If you want to block information you provide from going through ClosedAI servers, block their IPs instead of using robots.txt.

fragmede · 2024-04-11T19:36:35 1712864195

If my web browser's extension "visits" the site and dumps it into ChatGPT for me to read its summarization of the site, what has been gained by the website operator?

rsolva · 2024-04-11T20:47:18 1712868438

Added friction. That is all a website owner can hope to achieve.

pjc50 · 2024-04-12T11:47:15 1712922435

Nothing.

This is why these things - search engines, AI crawlers, even adblock and video downloaders - exist in a slightly adversarial/parasitic relationship with the sites that provide their content to which they provide nothing back (or negative, if you cost them a page load without incurring an ad view).

I use adblock all the time but I'm very aware that it can only succeed as long as it doesn't win.

frizlab · 2024-04-11T14:14:30 1712844870

I’d let them do their thing, why not?! They want the internet? This is the real internet. It looks like he doesn’t really care that much that they’re retrieving millions of pages, so let them do their thing…

gtirloni · 2024-04-11T14:28:28 1712845708

> It looks like he doesn’t really care that much that they’re retrieving millions of pages

It impacts the performance for the other legitimate users of that web farm ;)

jeremyjh · 2024-04-11T16:54:19 1712854459

Some scrapers respect robots.txt. OpenAI doesn't. SP is just informing the world at large of this fact.

cactusplant7374 · 2024-04-11T18:17:45 1712859465

The CTO isn't even aware of where the data is coming from (allegedly).

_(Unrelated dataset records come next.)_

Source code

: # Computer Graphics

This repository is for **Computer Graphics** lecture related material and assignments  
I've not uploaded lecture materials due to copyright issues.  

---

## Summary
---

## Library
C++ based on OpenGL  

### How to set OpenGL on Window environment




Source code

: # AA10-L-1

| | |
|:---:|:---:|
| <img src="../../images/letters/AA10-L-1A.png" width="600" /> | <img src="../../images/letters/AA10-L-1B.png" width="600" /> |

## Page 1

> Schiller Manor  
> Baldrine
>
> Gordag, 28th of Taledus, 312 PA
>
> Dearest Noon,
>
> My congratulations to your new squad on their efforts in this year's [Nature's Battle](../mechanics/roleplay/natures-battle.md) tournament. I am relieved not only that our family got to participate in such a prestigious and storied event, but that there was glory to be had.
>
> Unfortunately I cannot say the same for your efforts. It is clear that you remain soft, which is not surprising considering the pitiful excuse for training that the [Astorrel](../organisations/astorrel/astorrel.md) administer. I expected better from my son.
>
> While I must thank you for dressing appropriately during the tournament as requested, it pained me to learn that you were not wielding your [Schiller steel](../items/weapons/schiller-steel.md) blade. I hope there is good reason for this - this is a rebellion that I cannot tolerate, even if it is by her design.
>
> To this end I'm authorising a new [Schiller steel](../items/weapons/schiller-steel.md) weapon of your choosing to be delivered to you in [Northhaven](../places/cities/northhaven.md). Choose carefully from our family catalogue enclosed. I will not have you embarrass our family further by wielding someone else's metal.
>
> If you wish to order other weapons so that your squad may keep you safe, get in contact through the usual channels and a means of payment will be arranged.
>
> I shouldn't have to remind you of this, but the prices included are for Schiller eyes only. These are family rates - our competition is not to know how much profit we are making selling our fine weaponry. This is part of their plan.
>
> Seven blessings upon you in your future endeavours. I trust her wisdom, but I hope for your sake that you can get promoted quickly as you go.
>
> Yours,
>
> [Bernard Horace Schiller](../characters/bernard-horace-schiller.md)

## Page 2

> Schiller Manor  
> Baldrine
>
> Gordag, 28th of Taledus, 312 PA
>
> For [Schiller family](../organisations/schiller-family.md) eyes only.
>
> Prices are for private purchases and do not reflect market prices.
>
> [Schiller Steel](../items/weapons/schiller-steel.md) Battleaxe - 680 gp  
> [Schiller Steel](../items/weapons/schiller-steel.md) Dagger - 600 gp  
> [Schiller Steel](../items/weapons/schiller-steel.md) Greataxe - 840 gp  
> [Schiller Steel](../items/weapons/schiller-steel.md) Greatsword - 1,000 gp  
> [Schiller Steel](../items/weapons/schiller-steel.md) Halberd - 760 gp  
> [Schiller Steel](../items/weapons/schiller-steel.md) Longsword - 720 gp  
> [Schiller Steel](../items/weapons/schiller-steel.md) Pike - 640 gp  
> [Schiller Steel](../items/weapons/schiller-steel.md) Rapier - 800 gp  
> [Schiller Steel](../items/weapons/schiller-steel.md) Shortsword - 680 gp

Tubbe · 2024-04-11T20:47:15 1712868435

(admittedly)

Zambyte · 2024-04-11T21:00:58 1712869258

The (allegedly) implies they do know, but to avoid possible litigation they feign ignorance. The CTO of ClosedAI is probably not a complete idiot.

latency-guy2 · 2024-04-12T01:10:49 1712884249

> The CTO of ClosedAI is probably not a complete idiot.

Either way, ignorance is not an excuse despite how people generally react to it.

whoami_nr · 2024-04-11T21:54:40 1712872480

Thats what the whole thing is about. He is complaining that they don't respect robots.txt

reaperducer · 2024-04-11T15:55:55 1712850955

[flagged]

pksebben · 2024-04-11T16:08:29 1712851709

didn't click through to the site, didja?